▶ _Dataset entries_
..............................

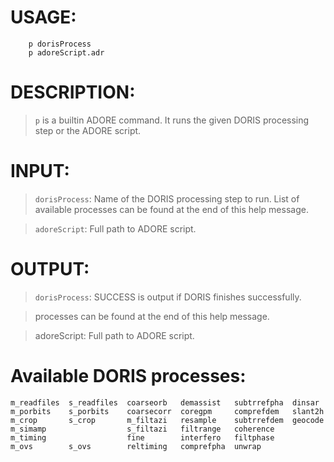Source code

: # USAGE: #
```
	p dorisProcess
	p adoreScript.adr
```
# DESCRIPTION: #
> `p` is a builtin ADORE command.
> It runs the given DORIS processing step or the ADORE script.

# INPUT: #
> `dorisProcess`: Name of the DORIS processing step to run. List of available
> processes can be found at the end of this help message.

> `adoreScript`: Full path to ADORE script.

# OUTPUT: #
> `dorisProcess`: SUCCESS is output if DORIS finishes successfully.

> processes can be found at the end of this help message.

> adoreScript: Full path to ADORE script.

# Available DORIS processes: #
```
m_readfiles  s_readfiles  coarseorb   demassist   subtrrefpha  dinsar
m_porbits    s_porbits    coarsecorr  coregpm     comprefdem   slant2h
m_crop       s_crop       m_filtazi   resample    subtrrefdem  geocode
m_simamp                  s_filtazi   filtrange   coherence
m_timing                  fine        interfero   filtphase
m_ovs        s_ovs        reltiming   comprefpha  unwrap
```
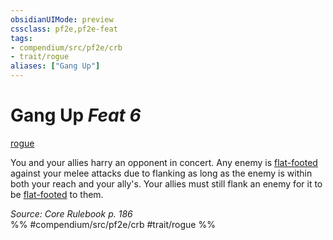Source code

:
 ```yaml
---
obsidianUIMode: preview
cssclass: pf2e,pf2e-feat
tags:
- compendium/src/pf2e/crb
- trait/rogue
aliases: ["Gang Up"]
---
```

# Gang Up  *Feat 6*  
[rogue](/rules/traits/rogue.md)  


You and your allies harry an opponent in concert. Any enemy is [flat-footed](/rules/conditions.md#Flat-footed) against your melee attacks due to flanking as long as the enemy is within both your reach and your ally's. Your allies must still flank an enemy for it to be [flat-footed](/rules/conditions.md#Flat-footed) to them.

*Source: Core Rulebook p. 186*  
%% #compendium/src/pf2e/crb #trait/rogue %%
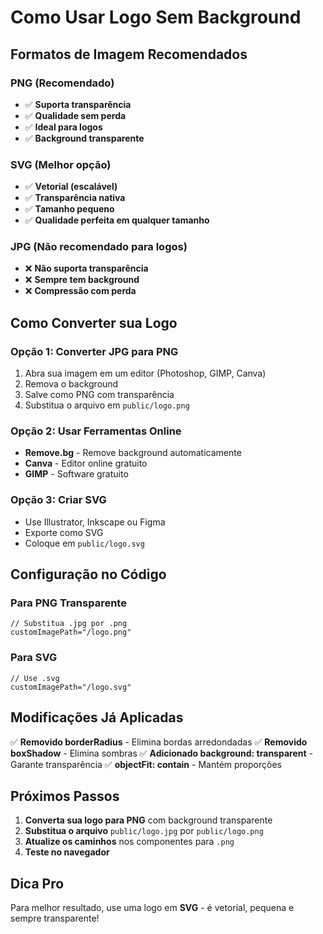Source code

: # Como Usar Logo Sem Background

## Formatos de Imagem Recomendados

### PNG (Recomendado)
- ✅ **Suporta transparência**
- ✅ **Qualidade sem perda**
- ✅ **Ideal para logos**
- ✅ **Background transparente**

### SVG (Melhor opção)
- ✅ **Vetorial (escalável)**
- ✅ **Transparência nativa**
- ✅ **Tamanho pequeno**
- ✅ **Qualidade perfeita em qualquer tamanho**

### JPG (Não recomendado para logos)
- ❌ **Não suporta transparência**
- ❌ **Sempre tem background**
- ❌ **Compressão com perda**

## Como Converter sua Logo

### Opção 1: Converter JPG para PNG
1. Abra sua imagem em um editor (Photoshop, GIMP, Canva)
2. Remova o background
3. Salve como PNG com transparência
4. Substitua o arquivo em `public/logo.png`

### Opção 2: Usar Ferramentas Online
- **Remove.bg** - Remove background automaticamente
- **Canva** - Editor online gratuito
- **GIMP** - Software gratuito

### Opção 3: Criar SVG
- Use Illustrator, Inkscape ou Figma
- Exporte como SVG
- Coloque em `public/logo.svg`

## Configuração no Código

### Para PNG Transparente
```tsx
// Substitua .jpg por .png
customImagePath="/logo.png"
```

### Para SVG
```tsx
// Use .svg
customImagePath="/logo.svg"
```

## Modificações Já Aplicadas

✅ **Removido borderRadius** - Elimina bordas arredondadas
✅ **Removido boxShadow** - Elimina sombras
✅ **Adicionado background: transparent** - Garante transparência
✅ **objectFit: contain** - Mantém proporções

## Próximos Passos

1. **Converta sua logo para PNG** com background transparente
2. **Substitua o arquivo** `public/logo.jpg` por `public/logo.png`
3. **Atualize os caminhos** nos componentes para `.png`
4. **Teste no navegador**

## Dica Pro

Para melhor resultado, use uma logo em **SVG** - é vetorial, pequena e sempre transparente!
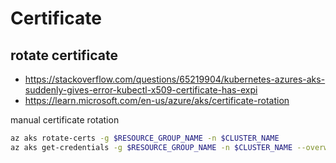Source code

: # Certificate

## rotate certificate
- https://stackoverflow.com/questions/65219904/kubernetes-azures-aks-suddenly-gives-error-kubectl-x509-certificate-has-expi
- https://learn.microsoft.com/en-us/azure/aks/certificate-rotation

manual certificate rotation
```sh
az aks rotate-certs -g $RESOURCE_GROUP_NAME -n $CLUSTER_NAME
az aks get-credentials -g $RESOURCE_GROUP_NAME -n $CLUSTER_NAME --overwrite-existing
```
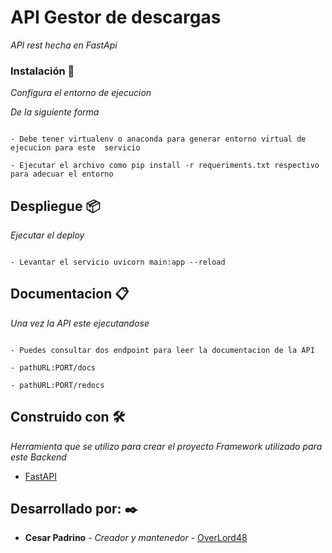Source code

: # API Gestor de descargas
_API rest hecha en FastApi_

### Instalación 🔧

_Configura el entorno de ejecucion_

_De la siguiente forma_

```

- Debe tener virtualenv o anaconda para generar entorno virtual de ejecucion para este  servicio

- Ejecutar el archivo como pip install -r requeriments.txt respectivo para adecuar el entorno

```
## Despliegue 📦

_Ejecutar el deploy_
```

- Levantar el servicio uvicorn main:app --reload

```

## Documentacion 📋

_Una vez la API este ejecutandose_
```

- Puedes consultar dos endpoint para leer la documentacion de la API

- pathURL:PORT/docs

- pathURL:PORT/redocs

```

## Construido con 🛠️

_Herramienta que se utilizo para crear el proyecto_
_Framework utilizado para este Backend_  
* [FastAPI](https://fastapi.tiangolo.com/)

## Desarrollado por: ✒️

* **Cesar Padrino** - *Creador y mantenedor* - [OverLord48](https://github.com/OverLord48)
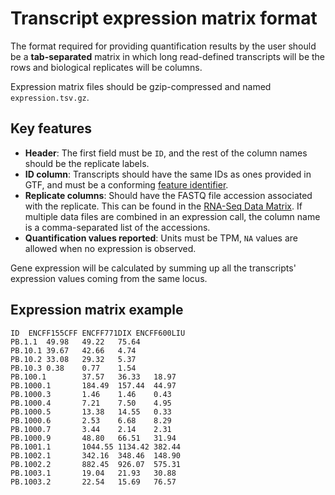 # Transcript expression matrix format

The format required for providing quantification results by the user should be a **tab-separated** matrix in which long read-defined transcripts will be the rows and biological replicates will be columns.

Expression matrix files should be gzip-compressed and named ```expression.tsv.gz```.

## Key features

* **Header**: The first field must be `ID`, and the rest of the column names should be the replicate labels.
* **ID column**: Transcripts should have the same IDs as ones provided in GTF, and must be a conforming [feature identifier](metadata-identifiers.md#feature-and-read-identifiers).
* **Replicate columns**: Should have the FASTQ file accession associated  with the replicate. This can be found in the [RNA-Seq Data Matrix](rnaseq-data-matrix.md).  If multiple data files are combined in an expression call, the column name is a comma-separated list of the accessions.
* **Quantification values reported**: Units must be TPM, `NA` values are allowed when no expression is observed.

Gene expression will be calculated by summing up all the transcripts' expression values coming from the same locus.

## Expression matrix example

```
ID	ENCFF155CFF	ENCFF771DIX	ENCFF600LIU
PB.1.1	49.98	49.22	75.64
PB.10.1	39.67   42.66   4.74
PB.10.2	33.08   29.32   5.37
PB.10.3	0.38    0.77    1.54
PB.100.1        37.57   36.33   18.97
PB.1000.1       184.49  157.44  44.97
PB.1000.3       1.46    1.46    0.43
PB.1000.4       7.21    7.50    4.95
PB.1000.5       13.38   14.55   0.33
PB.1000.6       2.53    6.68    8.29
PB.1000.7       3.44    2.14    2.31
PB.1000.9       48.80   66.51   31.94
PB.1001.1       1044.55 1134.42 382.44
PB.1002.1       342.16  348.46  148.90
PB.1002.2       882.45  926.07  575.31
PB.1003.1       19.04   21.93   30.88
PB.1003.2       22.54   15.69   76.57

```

..............................

▶ _Exercise description_
Only a number is expected: the count of lines in the entries that include the string "separated".

▶ _Response_
2